Hey I hope to buy a p226 by the start of november, I need to figure out a few things first..

I want a FULLY stainless p226, with every possible part in SS. The climate around me is constantly wet all year round, rust is a big issue. I also hear the fully SS p226 is slightly more durable/resilient than one of the Nitron/plastic/other sig versions.

I plan to buy this gun brand new and be it's only owner. I see a gun as a lifelong investment (I wouldn't be shooting much) and can spend whatever it costs to get the best model of p226 for my needs.

What model of Sig p226 do I need to buy to get everything in SS? Weight is not a concern for me.

Can I get a fully SS p226 in non-reflective black? Or will this be a procedure I must have performed locally...

thanks guys love the forum it's my first post of many!


----------



## TedDeBearFrmHell (Jul 1, 2011)

the SIG SAUER P226 Stainless or the SIG SAUER P226 Elite Stainless are your best bet. 

the trigger , hammer, slide release lever, take down lever, decocker, mags, mag release, sights, pins and screws will still be non-stainless but you may be able to find aftermarket parts in stainless or nickel.


----------



## corksil (Aug 24, 2011)

wtf....

So there aren't any p226 I can buy that are 100% SS with no exceptions?

Gahhhhhhh thanks for the replies anyways guys!


----------



## TedDeBearFrmHell (Jul 1, 2011)

to my knowledge there are no 100% stainless guns made anywhere because stainless is not the best materiel for some parts. i think the rolling stones said....

No, you can't always get what you want
You can't always get what you want
You can't always get what you want
And if you try sometime you find
You get what you need


----------



## dondavis3 (Aug 2, 2009)

Here's my Sig P226 X5 Stainless Elite










You might also consider a P229 Stainless Elite.
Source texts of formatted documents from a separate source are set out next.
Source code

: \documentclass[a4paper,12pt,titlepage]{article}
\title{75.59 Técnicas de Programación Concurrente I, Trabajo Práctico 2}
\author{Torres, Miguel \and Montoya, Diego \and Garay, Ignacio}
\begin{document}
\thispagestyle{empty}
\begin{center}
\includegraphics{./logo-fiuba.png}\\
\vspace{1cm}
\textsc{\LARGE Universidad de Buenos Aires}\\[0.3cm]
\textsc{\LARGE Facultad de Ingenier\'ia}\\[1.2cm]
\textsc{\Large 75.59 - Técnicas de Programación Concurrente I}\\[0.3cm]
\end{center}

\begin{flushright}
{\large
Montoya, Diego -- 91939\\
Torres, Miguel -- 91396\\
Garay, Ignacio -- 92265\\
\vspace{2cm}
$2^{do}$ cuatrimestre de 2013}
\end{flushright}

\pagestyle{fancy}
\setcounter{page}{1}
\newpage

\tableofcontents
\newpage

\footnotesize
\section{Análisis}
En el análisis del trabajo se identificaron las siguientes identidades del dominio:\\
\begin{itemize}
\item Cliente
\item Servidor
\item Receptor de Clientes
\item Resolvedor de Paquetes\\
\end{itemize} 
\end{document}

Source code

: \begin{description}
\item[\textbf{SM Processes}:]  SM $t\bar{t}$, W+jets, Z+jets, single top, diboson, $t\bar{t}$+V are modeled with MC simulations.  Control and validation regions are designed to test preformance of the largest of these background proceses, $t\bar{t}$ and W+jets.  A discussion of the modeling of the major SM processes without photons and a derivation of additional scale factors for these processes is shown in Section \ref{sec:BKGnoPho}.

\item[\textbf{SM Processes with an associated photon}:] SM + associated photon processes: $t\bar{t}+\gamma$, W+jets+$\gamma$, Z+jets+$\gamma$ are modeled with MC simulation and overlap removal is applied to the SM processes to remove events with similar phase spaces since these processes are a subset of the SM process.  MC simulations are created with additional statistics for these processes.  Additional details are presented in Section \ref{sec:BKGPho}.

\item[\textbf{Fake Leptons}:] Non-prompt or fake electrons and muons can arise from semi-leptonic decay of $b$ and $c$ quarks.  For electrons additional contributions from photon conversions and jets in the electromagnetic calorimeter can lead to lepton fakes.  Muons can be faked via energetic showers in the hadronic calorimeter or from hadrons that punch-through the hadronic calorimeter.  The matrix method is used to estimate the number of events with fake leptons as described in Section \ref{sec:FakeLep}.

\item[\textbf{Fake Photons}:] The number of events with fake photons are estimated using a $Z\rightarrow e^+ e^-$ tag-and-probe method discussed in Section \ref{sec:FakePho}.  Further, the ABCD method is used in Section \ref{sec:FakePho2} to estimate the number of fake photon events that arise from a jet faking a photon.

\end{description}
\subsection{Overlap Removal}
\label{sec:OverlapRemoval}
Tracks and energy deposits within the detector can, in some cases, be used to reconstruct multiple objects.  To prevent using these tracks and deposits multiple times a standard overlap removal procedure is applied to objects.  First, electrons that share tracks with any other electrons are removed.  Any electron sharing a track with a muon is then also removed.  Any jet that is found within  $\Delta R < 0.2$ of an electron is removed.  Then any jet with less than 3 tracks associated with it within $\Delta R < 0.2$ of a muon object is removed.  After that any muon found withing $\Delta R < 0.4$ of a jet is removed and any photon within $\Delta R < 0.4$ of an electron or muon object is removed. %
Or a Sig P220 Stainless Elite










All are very good guns.

I do not know of any gun by any manufacturer that "entirely" stainless.

By the way all stainless gun "can" rust - they are rust resistant, but not rust proof.

Good luck in your search.

:smt1099


----------



## VAMarine (Dec 25, 2008)

I'd probably opt for a *226 Combat*...



> Designed to meet, and exceed, rigorous military standards, the P226® Combat performs like no other .9mm available. Each pistol features the military's Flat Dark Earth finish on its alloy frame and SIG's Nitron® finish over a stainless slide. *Internal parts and controls are phosphated for extreme corrosion resistance *and reduced friction while the barrel is hard chromed and finished in Nitron® which easily passes the military's accuracy requirements. *The P226 Combat also passes the military's 240-hour salt spray corrosion test.* Additional features include a M1913 Picatinny rail, vertical front strap serrations and SIGLITE® night sights.


Or just a get a regular 226 and have it all NP3'd by ROBAR.


----------



## postmaster (Aug 16, 2011)

*Nice Sigs*

I bought a regular 226 with black finish and it is supposed to be almost impervious to rust. The stainless is prettier if that's what your after.


----------